The nesting rookery itself has not been left behind in efforts to understand the broader conservation situation. With the hiring of full-time field researchers on Masirah, the capacity to investigate conservation concerns on the island vastly increased. That expansion included the addition of almost year-round surveys to monitor nesting activity of loggerheads and three other turtle species, as well as island-wide stranding and beach use surveys to monitor anthropogenic disturbances such as egg poaching and the seasonal distribution of fisheries.

Behavior Changes

Working with Masirah communities starting in 2008, ESO and government stakeholders initiated projects to complement the ongoing research activities. Projects to raise awareness included school festivals, a sea turtle–inspired football league, bycatch workshops for fishermen, and workshops with the local Omani Women’s Association for the development of eco-crafts. In 2014, 50 permanent signs were installed on the turtle nesting beaches to guide visitors’ conduct; in 2018, organizers plan to launch a media event, with videos highlighting the community’s efforts to conserve sea turtles.

In 2017, ESO and stakeholders mobilized a cleanup after the wreck of a cargo vessel left plastic strewn along the nesting beaches. The event became the catalyst for further cleanup operations, resulting in the clearance of an astonishing 38 tons of discarded fishing nets along 34 kilometers (21 miles) of nesting beach. Responding to the source of the problem, ESO has recently launched a new campaign that encourages local fishermen to adopt more sustainable fisheries practices, including responsible storage and disposal of fishing nets as well as continued dedicated net cleanups. The study represents a groundbreaking framework for changing behavior while using community-based social marketing as a tool.

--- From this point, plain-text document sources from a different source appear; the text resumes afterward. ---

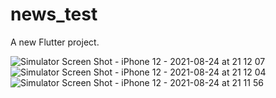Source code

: # news_test

A new Flutter project.

![Simulator Screen Shot - iPhone 12 - 2021-08-24 at 21 12 07](https://user-images.githubusercontent.com/29608698/130705991-a75bfb01-9134-46d4-828f-269fda2c9a94.png)
![Simulator Screen Shot - iPhone 12 - 2021-08-24 at 21 12 04](https://user-images.githubusercontent.com/29608698/130705995-602833eb-4044-4be2-b0c5-00f6c78cdbd7.png)
![Simulator Screen Shot - iPhone 12 - 2021-08-24 at 21 11 56](https://user-images.githubusercontent.com/29608698/130705996-cf43bcbe-d237-405b-9ea3-b4d08744e80f.png)


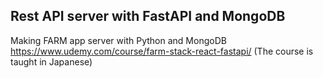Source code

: ## Rest API server with FastAPI and MongoDB
Making FARM app server with Python and MongoDB
https://www.udemy.com/course/farm-stack-react-fastapi/
(The course is taught in Japanese)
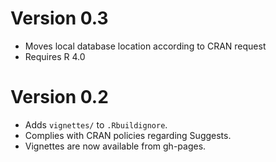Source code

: # Version 0.3

- Moves local database location according to CRAN request
- Requires R 4.0

# Version 0.2

- Adds `vignettes/` to `.Rbuildignore`.
- Complies with CRAN policies regarding Suggests.
- Vignettes are now available from gh-pages.
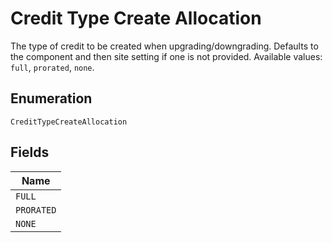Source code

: 
# Credit Type Create Allocation

The type of credit to be created when upgrading/downgrading. Defaults to the component and then site setting if one is not provided.
Available values: `full`, `prorated`, `none`.

## Enumeration

`CreditTypeCreateAllocation`

## Fields

| Name |
|  --- |
| `FULL` |
| `PRORATED` |
| `NONE` |


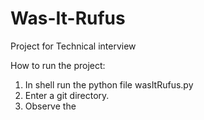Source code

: # Was-It-Rufus
Project for Technical interview

How to run the project:
1. In shell run the python file wasItRufus.py
2. Enter a git directory.
3. Observe the
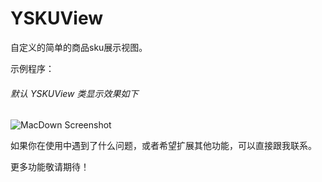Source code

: # YSKUView

 自定义的简单的商品sku展示视图。

示例程序：

###### 默认 YSKUView 类显示效果如下

![MacDown Screenshot](./YSKUView.gif)


如果你在使用中遇到了什么问题，或者希望扩展其他功能，可以直接跟我联系。

更多功能敬请期待！ 
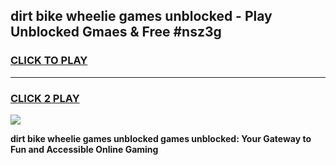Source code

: 
## dirt bike wheelie games unblocked - Play Unblocked Gmaes & Free #nsz3g
<h3>
<a href="https://premium.freeplayer.one?title=dirt_bike_wheelie_games_unblocked&ref=03M">CLICK TO PLAY</a></h3>
<hr>

<h3>
<a href="https://premium.freeplayer.one?title=dirt_bike_wheelie_games_unblocked&ref=03M">CLICK 2 PLAY</a>
  
</h3>

<a href="https://premium.freeplayer.one?title=dirt_bike_wheelie_games_unblocked&ref=03M"><img src="https://clearcache.store/games.png"></a>


**dirt bike wheelie games unblocked games unblocked: Your Gateway to Fun and Accessible Online Gaming**
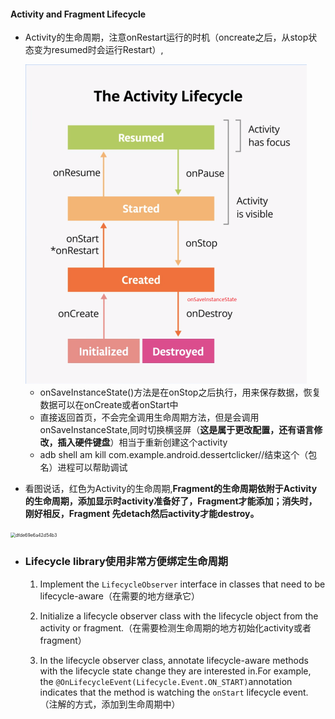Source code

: #### Activity and Fragment Lifecycle



* Activity的生命周期，注意onRestart运行的时机（oncreate之后，从stop状态变为resumed时会运行Restart）,

  <img src="\asset\f6b25a71cec4e401.png" alt="f6b25a71cec4e401" style="zoom:50%;" />

  * onSaveInstanceState()方法是在onStop之后执行，用来保存数据，恢复数据可以在onCreate或者onStart中
  * 直接返回首页，不会完全调用生命周期方法，但是会调用onSaveInstanceState,同时切换横竖屏（**这是属于更改配置，还有语言修改，插入硬件键盘**）相当于重新创建这个activity
  * adb shell am kill com.example.android.dessertclicker//结束这个（包名）进程可以帮助调试

* 看图说话，红色为Activity的生命周期,**Fragment的生命周期依附于Activity的生命周期，添加显示时activity准备好了，Fragment才能添加；消失时，刚好相反，Fragment 先detach然后activity才能destroy。**

<img src="E:\tyywork\WordFile\asset\dfde69e6a42d54b3.png" alt="dfde69e6a42d54b3" style="zoom:50%;" />

* ### **Lifecycle library**使用非常方便绑定生命周期

  1. Implement the `LifecycleObserver` interface in classes that need to be lifecycle-aware（在需要的地方继承它）

  2. Initialize a lifecycle observer class with the lifecycle object from the activity or fragment.（在需要检测生命周期的地方初始化activity或者fragment）

  3. In the lifecycle observer class, annotate lifecycle-aware methods with the lifecycle state change they are interested in.For example, the `@OnLifecycleEvent(Lifecycle.Event.ON_START)`annotation indicates that the method is watching the `onStart` lifecycle event.（注解的方式，添加到生命周期中）

     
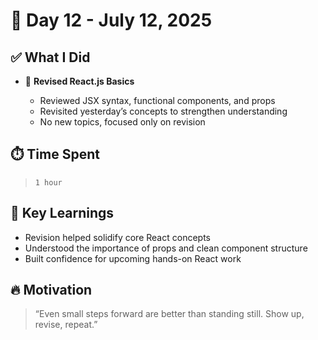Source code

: # 🚀 Day 12 - July 12, 2025

## ✅ What I Did

* 🔁 **Revised React.js Basics**

  * Reviewed JSX syntax, functional components, and props
  * Revisited yesterday’s concepts to strengthen understanding
  * No new topics, focused only on revision

## ⏱️ Time Spent

> `1 hour`

## 🧠 Key Learnings

* Revision helped solidify core React concepts
* Understood the importance of props and clean component structure
* Built confidence for upcoming hands-on React work

## 🔥 Motivation

> “Even small steps forward are better than standing still. Show up, revise, repeat.”

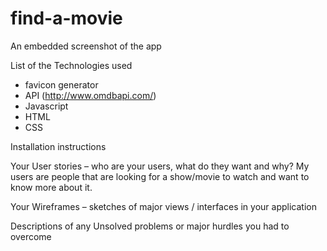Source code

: # find-a-movie
An embedded screenshot of the app

List of the Technologies used
- favicon generator
- API (http://www.omdbapi.com/)
- Javascript
- HTML
- CSS

Installation instructions

Your User stories – who are your users, what do they want and why?
My users are people that are looking for a show/movie to watch and want to know more about it. 

Your Wireframes – sketches of major views / interfaces in your application

Descriptions of any Unsolved problems or major hurdles you had to overcome
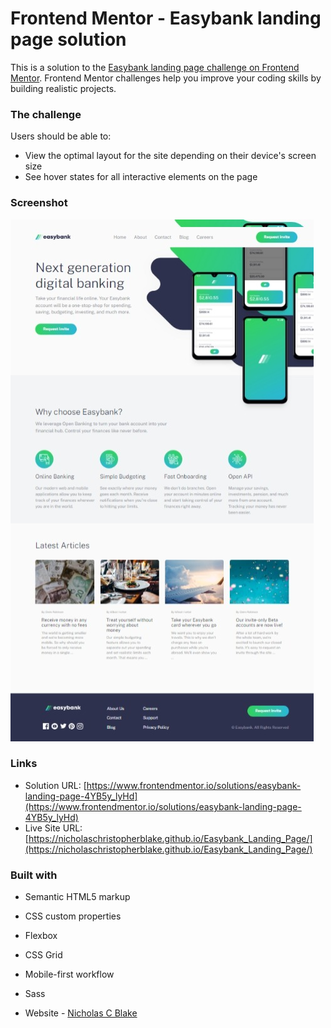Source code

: # Frontend Mentor - Easybank landing page solution
This is a solution to the [Easybank landing page challenge on Frontend Mentor](https://www.frontendmentor.io/challenges/easybank-landing-page-WaUhkoDN). Frontend Mentor challenges help you improve your coding skills by building realistic projects.

### The challenge
Users should be able to:
- View the optimal layout for the site depending on their device's screen size
- See hover states for all interactive elements on the page

### Screenshot
![](./screenshot.jpeg)

### Links
- Solution URL: [https://www.frontendmentor.io/solutions/easybank-landing-page-4YB5y_lyHd](https://www.frontendmentor.io/solutions/easybank-landing-page-4YB5y_lyHd)
- Live Site URL: [https://nicholaschristopherblake.github.io/Easybank_Landing_Page/](https://nicholaschristopherblake.github.io/Easybank_Landing_Page/)

### Built with
- Semantic HTML5 markup
- CSS custom properties
- Flexbox
- CSS Grid
- Mobile-first workflow
- Sass

- Website - [Nicholas C Blake](https://github.com/NicholasChristopherBlake)
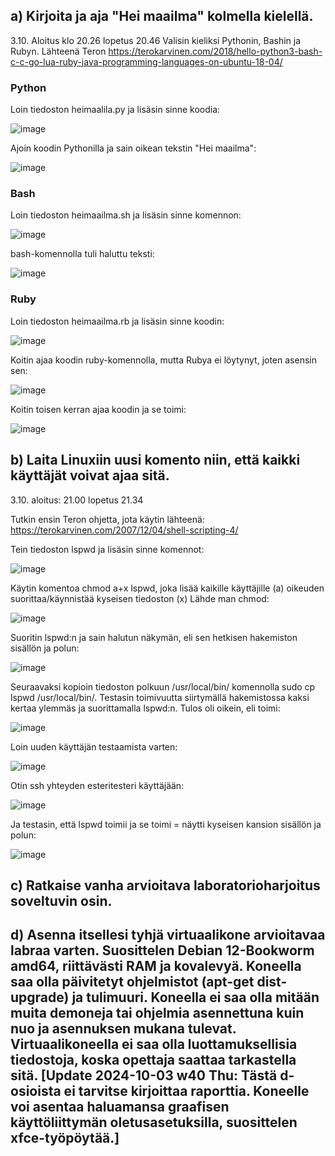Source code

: ## a) Kirjoita ja aja "Hei maailma" kolmella kielellä.

3.10. Aloitus klo 20.26 lopetus 20.46
Valisin kieliksi Pythonin, Bashin ja Rubyn. Lähteenä Teron https://terokarvinen.com/2018/hello-python3-bash-c-c-go-lua-ruby-java-programming-languages-on-ubuntu-18-04/

### Python
Loin tiedoston heimaalila.py ja lisäsin sinne koodia:  

![image](https://github.com/user-attachments/assets/4717f08f-64ee-4623-a43c-1c0e7dd2eabf)

Ajoin koodin Pythonilla ja sain oikean tekstin "Hei maailma":


![image](https://github.com/user-attachments/assets/fd835467-e611-4600-9f08-d1fc3700781c)

### Bash

Loin tiedoston heimaailma.sh ja lisäsin sinne komennon:

![image](https://github.com/user-attachments/assets/8043595c-c620-484d-aa39-136f63daa4d3)

bash-komennolla tuli haluttu teksti:

![image](https://github.com/user-attachments/assets/92d063d6-c925-4669-9f7a-a0a35cc7bf36)

### Ruby

Loin tiedoston heimaailma.rb ja lisäsin sinne koodin:

![image](https://github.com/user-attachments/assets/506f013b-f176-44ce-9cf6-9503f35e2713)

Koitin ajaa koodin ruby-komennolla, mutta Rubya ei löytynyt, joten asensin sen:

![image](https://github.com/user-attachments/assets/5cf88493-4ce0-4520-b656-b9c2aee3fd49)

Koitin toisen kerran ajaa koodin ja se toimi: 

![image](https://github.com/user-attachments/assets/8133c261-8f71-4141-89c5-57c17323b18b)



## b) Laita Linuxiin uusi komento niin, että kaikki käyttäjät voivat ajaa sitä.

3.10. aloitus: 21.00 lopetus 21.34

Tutkin ensin Teron ohjetta, jota käytin lähteenä: https://terokarvinen.com/2007/12/04/shell-scripting-4/

Tein tiedoston lspwd ja lisäsin sinne komennot:

![image](https://github.com/user-attachments/assets/94f24da7-72b5-4f11-9cc0-81a16197cbf4)

Käytin komentoa chmod a+x lspwd, joka lisää kaikille käyttäjille (a) oikeuden suorittaa/käynnistää kyseisen tiedoston (x) Lähde man chmod:

![image](https://github.com/user-attachments/assets/7f95db10-2418-4e57-a8ec-8cb01bd76eb2)

Suoritin lspwd:n ja sain halutun näkymän, eli sen hetkisen hakemiston sisällön ja polun:

![image](https://github.com/user-attachments/assets/4561e2e3-fc7f-44d5-b3dd-84c598c2e9ef)

Seuraavaksi kopioin tiedoston polkuun /usr/local/bin/ komennolla sudo cp lspwd /usr/local/bin/. Testasin toimivuutta siirtymällä hakemistossa kaksi kertaa ylemmäs ja suorittamalla lspwd:n. Tulos oli oikein, eli toimi:

![image](https://github.com/user-attachments/assets/01e5f63a-c4d3-434f-80d8-81111a84fee8)

Loin uuden käyttäjän testaamista varten: 

![image](https://github.com/user-attachments/assets/71c91c50-37d3-49f5-bc79-10f4110f7aae)

Otin ssh yhteyden esteritesteri käyttäjään:

![image](https://github.com/user-attachments/assets/e6697c90-5ebe-4d15-bf93-7abd714ae4bb)

Ja testasin, että lspwd toimii ja se toimi = näytti kyseisen kansion sisällön ja polun:

![image](https://github.com/user-attachments/assets/69e08c8f-41e2-4fb9-89b1-c90999bb443e)


## c) Ratkaise vanha arvioitava laboratorioharjoitus soveltuvin osin.

## d) Asenna itsellesi tyhjä virtuaalikone arvioitavaa labraa varten. Suosittelen Debian 12-Bookworm amd64, riittävästi RAM ja kovalevyä. Koneella saa olla päivitetyt ohjelmistot (apt-get dist-upgrade) ja tulimuuri. Koneella ei saa olla mitään muita demoneja tai ohjelmia asennettuna kuin nuo ja asennuksen mukana tulevat. Virtuaalikoneella ei saa olla luottamuksellisia tiedostoja, koska opettaja saattaa tarkastella sitä. [Update 2024-10-03 w40 Thu: Tästä d-osioista ei tarvitse kirjoittaa raporttia. Koneelle voi asentaa haluamansa graafisen käyttöliittymän oletusasetuksilla, suosittelen xfce-työpöytää.]
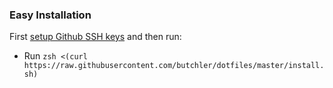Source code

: ### Easy Installation

First [setup Github SSH keys](https://docs.github.com/en/authentication/connecting-to-github-with-ssh/generating-a-new-ssh-key-and-adding-it-to-the-ssh-agent) and then run:

* Run `zsh <(curl https://raw.githubusercontent.com/butchler/dotfiles/master/install.sh)`
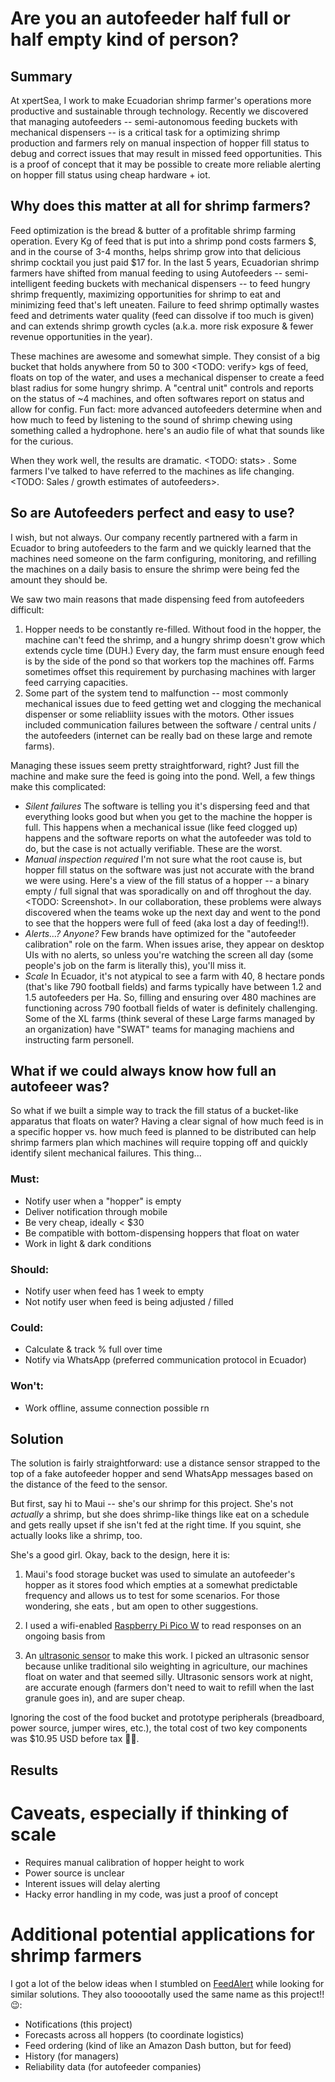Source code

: # Are you an autofeeder half full or half empty kind of person?

## Summary

At xpertSea, I work to make Ecuadorian shrimp farmer's operations more productive and sustainable through technology. Recently we discovered that managing autofeeders -- semi-autonomous feeding buckets with mechanical dispensers -- is a critical task for a optimizing shrimp production and farmers rely on manual inspection of hopper fill status to debug and correct issues that may result in missed feed opportunities. This is a proof of concept that it may be possible to create more reliable alerting on hopper fill status using cheap hardware + iot.


## Why does this matter at all for shrimp farmers?

Feed optimization is the bread & butter of a profitable shrimp farming operation. Every Kg of feed that is put into a shrimp pond costs farmers $, and in the course of 3-4 months, helps shrimp grow into that delicious shrimp cocktail you just paid $17 for. In the last 5 years, Ecuadorian shrimp farmers have shifted from manual feeding to using Autofeeders -- semi-intelligent feeding buckets with mechanical dispensers -- to feed hungry shrimp frequently, maximizing opportunities for shrimp to eat and minimizing feed that's left uneaten. Failure to feed shrimp optimally wastes feed and detriments water quality (feed can dissolve if too much is given) and can extends shrimp growth cycles (a.k.a. more risk exposure & fewer revenue opportunities in the year). 

These machines are awesome and somewhat simple. They consist of a big bucket that holds anywhere from 50 to 300 <TODO: verify> kgs of feed, floats on top of the water, and uses a mechanical dispenser to create a feed blast radius for some hungry shrimp. A "central unit" controls and reports on the status of ~4 machines, and often softwares report on status and allow for config. Fun fact: more advanced autofeeders determine when and how much to feed by listening to the sound of shrimp chewing using something called a hydrophone. here's an audio file of what that sounds like for the curious.

When they work well, the results are dramatic. <TODO: stats> . Some farmers I've talked to have referred to the machines as life changing. <TODO: Sales / growth estimates of autofeeders>. 


## So are Autofeeders perfect and easy to use? 

I wish, but not always. Our company recently partnered with a farm in Ecuador to bring autofeeders to the farm and we quickly learned that the machines need someone on the farm configuring, monitoring, and refilling the machines on a daily basis to ensure the shrimp were being fed the amount they should be.

We saw two main reasons that made dispensing feed from autofeeders difficult:
  1. Hopper needs to be constantly re-filled. Without food in the hopper, the machine can't feed the shrimp, and a hungry shrimp doesn't grow which extends cycle time (DUH.) Every day, the farm must ensure enough feed is by the side of the pond so that workers top the machines off. Farms sometimes offset this requirement by purchasing machines with larger feed carrying capacities.
  2. Some part of the system tend to malfunction -- most commonly mechanical issues due to feed getting wet and clogging the mechanical dispenser or some reliabliity issues with the motors. Other issues included communication failures between the software / central units / the autofeeders (internet can be really bad on these large and remote farms).
  
Managing these issues seem pretty straightforward, right? Just fill the machine and make sure the feed is going into the pond. Well, a few things make this complicated:
- _Silent failures_ The software is telling you it's dispersing feed and that everything looks good but when you get to the machine the hopper is full. This happens when a mechanical issue (like feed clogged up) happens and the software reports on what the autofeeder was told to do, but the case is not actually verifiable. These are the worst.
- _Manual inspection required_ I'm not sure what the root cause is, but hopper fill status on the software was just not accurate with the brand we were using. Here's a view of the fill status of a hopper -- a binary empty / full signal that was sporadically on and off throghout the day. <TODO: Screenshot>. In our collaboration, these problems were always discovered when the teams woke up the next day and went to the pond to see that the hoppers were full of feed (aka lost a day of feeding!!). 
- _Alerts...? Anyone?_ Few brands have optimized for the "autofeeder calibration" role on the farm. When issues arise, they appear on desktop UIs with no alerts, so unless you're watching the screen all day (some people's job on the farm is literally this), you'll miss it. 
- _Scale_ In Ecuador, it's not atypical to see a farm with 40, 8 hectare ponds (that's like 790 football fields) and farms typically have between 1.2 and 1.5 autofeeders per Ha. So, filling and ensuring over 480 machines are functioning across 790 football fields of water is definitely challenging. Some of the XL farms (think several of these Large farms managed by an organization) have "SWAT" teams for managing machiens and instructing farm personell.


## What if we could always know how full an autofeeer was?
  
So what if we built a simple way to track the fill status of a bucket-like apparatus that floats on water? Having a clear signal of how much feed is in a specific hopper vs. how much feed is planned to be distributed can help shrimp farmers plan which machines will require topping off and quickly identify silent mechanical failures. This thing...

### Must: 
- Notify user when a "hopper" is empty
- Deliver notification through mobile
- Be very cheap, ideally < $30
- Be compatible with bottom-dispensing hoppers that float on water
- Work in light & dark conditions

### Should:
- Notify user when feed has 1 week to empty
- Not notify user when feed is being adjusted / filled

### Could:
- Calculate & track % full over time
- Notify via WhatsApp (preferred communication protocol in Ecuador)

### Won't:
- Work offline, assume connection possible rn


## Solution
The solution is fairly straightforward: use a distance sensor strapped to the top of a fake autofeeder hopper and send WhatsApp messages based on the distance of the feed to the sensor. 

But first, say hi to Maui -- she's our shrimp for this project. She's not _actually_ a shrimp, but she does shrimp-like things like eat on a schedule and gets really upset if she isn't fed at the right time. If you squint, she actually looks like a shrimp, too. 


She's a good girl. Okay, back to the design, here it is:

1. Maui's food storage bucket was used to simulate an autofeeder's hopper as it stores food which empties at a somewhat predictable frequency and allows us to test for some scenarios. For those wondering, she eats <feed type>, but am open to other suggestions.

2. I used a wifi-enabled [Raspberry Pi Pico W](https://www.adafruit.com/product/5544) to read responses on an ongoing basis from 

3. An [ultrasonic sensor](https://www.adafruit.com/product/3942?gclid=Cj0KCQjw166aBhDEARIsAMEyZh5hnZYPjSMhwL2mnJjwpT8mpTGLdO6UNkRYgl7pwaotRw5qHYf51pIaAuo1EALw_wcB) to make this work. I picked an ultrasonic sensor because unlike traditional silo weighting in agriculture, our machines float on water and that seemed silly. Ultrasonic sensors work at night, are accurate enough (farmers don't need to wait to refill when the last granule goes in), and are super cheap.

Ignoring the cost of the food bucket and prototype peripherals (breadboard, power source, jumper wires, etc.), the total cost of two key components was $10.95 USD before tax 🏄‍♂️.

## Results
<TODO monday>


# Caveats, especially if thinking of scale
- Requires manual calibration of hopper height to work
- Power source is unclear 
- Interent issues will delay alerting
- Hacky error handling in my code, was just a proof of concept


# Additional potential applications for shrimp farmers
I got a lot of the below ideas when I stumbled on [FeedAlert](https://www.feedalert.co.uk/the-app) while looking for similar solutions. They also toooootally used the same name as this project!! 😉:
- Notifications (this project)
- Forecasts across all hoppers (to coordinate logistics)
- Feed ordering (kind of like an Amazon Dash button, but for feed)
- History (for managers)
- Reliability data (for autofeeder companies)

And a new campaign has begun to implement low-cost, high-impact solutions among beachside residents to target reduced light use, to shield lights, and to install turtle-friendly lighting along 2 kilometers (1.2 miles) of prime nesting habitat.

Extensive collaboration among more than a dozen local, national, and global organizations has allowed this potentially tragic story to evolve into one of hope for Masirah’s sea turtles.